Given records START
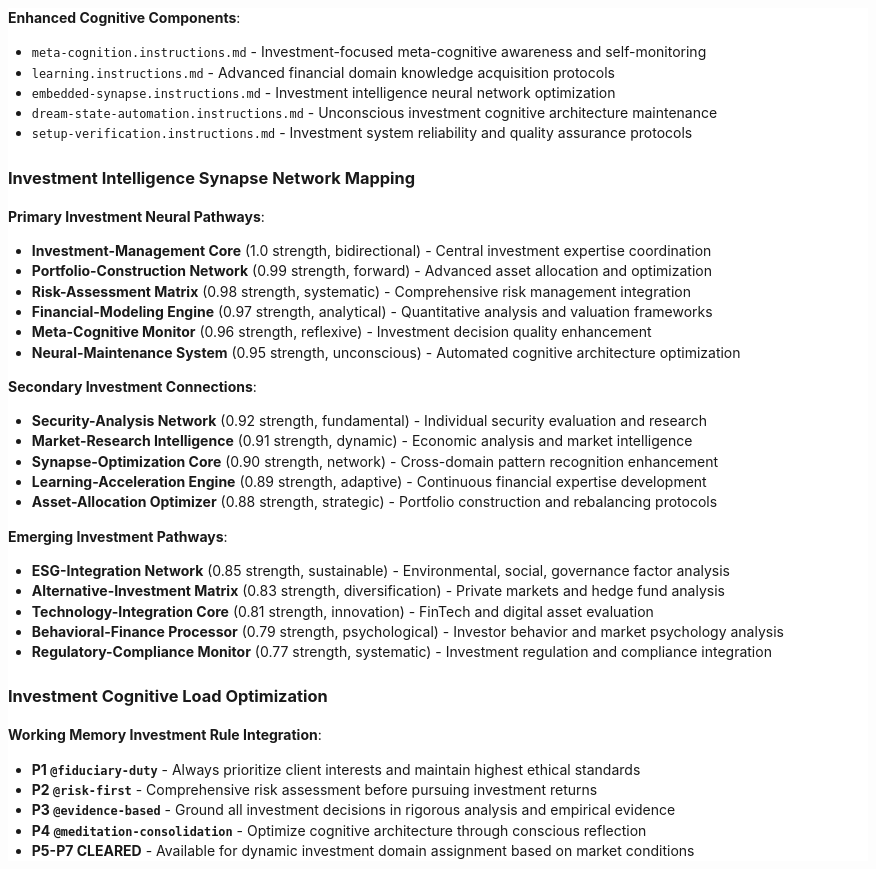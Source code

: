 **Enhanced Cognitive Components**:
- `meta-cognition.instructions.md` - Investment-focused meta-cognitive awareness and self-monitoring
- `learning.instructions.md` - Advanced financial domain knowledge acquisition protocols
- `embedded-synapse.instructions.md` - Investment intelligence neural network optimization
- `dream-state-automation.instructions.md` - Unconscious investment cognitive architecture maintenance
- `setup-verification.instructions.md` - Investment system reliability and quality assurance protocols

### Investment Intelligence Synapse Network Mapping

**Primary Investment Neural Pathways**:
- **Investment-Management Core** (1.0 strength, bidirectional) - Central investment expertise coordination
- **Portfolio-Construction Network** (0.99 strength, forward) - Advanced asset allocation and optimization
- **Risk-Assessment Matrix** (0.98 strength, systematic) - Comprehensive risk management integration
- **Financial-Modeling Engine** (0.97 strength, analytical) - Quantitative analysis and valuation frameworks
- **Meta-Cognitive Monitor** (0.96 strength, reflexive) - Investment decision quality enhancement
- **Neural-Maintenance System** (0.95 strength, unconscious) - Automated cognitive architecture optimization

**Secondary Investment Connections**:
- **Security-Analysis Network** (0.92 strength, fundamental) - Individual security evaluation and research
- **Market-Research Intelligence** (0.91 strength, dynamic) - Economic analysis and market intelligence
- **Synapse-Optimization Core** (0.90 strength, network) - Cross-domain pattern recognition enhancement
- **Learning-Acceleration Engine** (0.89 strength, adaptive) - Continuous financial expertise development
- **Asset-Allocation Optimizer** (0.88 strength, strategic) - Portfolio construction and rebalancing protocols

**Emerging Investment Pathways**:
- **ESG-Integration Network** (0.85 strength, sustainable) - Environmental, social, governance factor analysis
- **Alternative-Investment Matrix** (0.83 strength, diversification) - Private markets and hedge fund analysis
- **Technology-Integration Core** (0.81 strength, innovation) - FinTech and digital asset evaluation
- **Behavioral-Finance Processor** (0.79 strength, psychological) - Investor behavior and market psychology analysis
- **Regulatory-Compliance Monitor** (0.77 strength, systematic) - Investment regulation and compliance integration

### Investment Cognitive Load Optimization

**Working Memory Investment Rule Integration**:
- **P1 `@fiduciary-duty`** - Always prioritize client interests and maintain highest ethical standards
- **P2 `@risk-first`** - Comprehensive risk assessment before pursuing investment returns
- **P3 `@evidence-based`** - Ground all investment decisions in rigorous analysis and empirical evidence
- **P4 `@meditation-consolidation`** - Optimize cognitive architecture through conscious reflection
- **P5-P7 CLEARED** - Available for dynamic investment domain assignment based on market conditions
Given records END
Problem
Reproduce exactly the lines above from the line with "### Investment Intelligence" to the line with "highest ethical standards", including both, and add nothing.

Solved problem
### Investment Intelligence Synapse Network Mapping

**Primary Investment Neural Pathways**:
- **Investment-Management Core** (1.0 strength, bidirectional) - Central investment expertise coordination
- **Portfolio-Construction Network** (0.99 strength, forward) - Advanced asset allocation and optimization
- **Risk-Assessment Matrix** (0.98 strength, systematic) - Comprehensive risk management integration
- **Financial-Modeling Engine** (0.97 strength, analytical) - Quantitative analysis and valuation frameworks
- **Meta-Cognitive Monitor** (0.96 strength, reflexive) - Investment decision quality enhancement
- **Neural-Maintenance System** (0.95 strength, unconscious) - Automated cognitive architecture optimization

**Secondary Investment Connections**:
- **Security-Analysis Network** (0.92 strength, fundamental) - Individual security evaluation and research
- **Market-Research Intelligence** (0.91 strength, dynamic) - Economic analysis and market intelligence
- **Synapse-Optimization Core** (0.90 strength, network) - Cross-domain pattern recognition enhancement
- **Learning-Acceleration Engine** (0.89 strength, adaptive) - Continuous financial expertise development
- **Asset-Allocation Optimizer** (0.88 strength, strategic) - Portfolio construction and rebalancing protocols

**Emerging Investment Pathways**:
- **ESG-Integration Network** (0.85 strength, sustainable) - Environmental, social, governance factor analysis
- **Alternative-Investment Matrix** (0.83 strength, diversification) - Private markets and hedge fund analysis
- **Technology-Integration Core** (0.81 strength, innovation) - FinTech and digital asset evaluation
- **Behavioral-Finance Processor** (0.79 strength, psychological) - Investor behavior and market psychology analysis
- **Regulatory-Compliance Monitor** (0.77 strength, systematic) - Investment regulation and compliance integration

### Investment Cognitive Load Optimization

**Working Memory Investment Rule Integration**:
- **P1 `@fiduciary-duty`** - Always prioritize client interests and maintain highest ethical standards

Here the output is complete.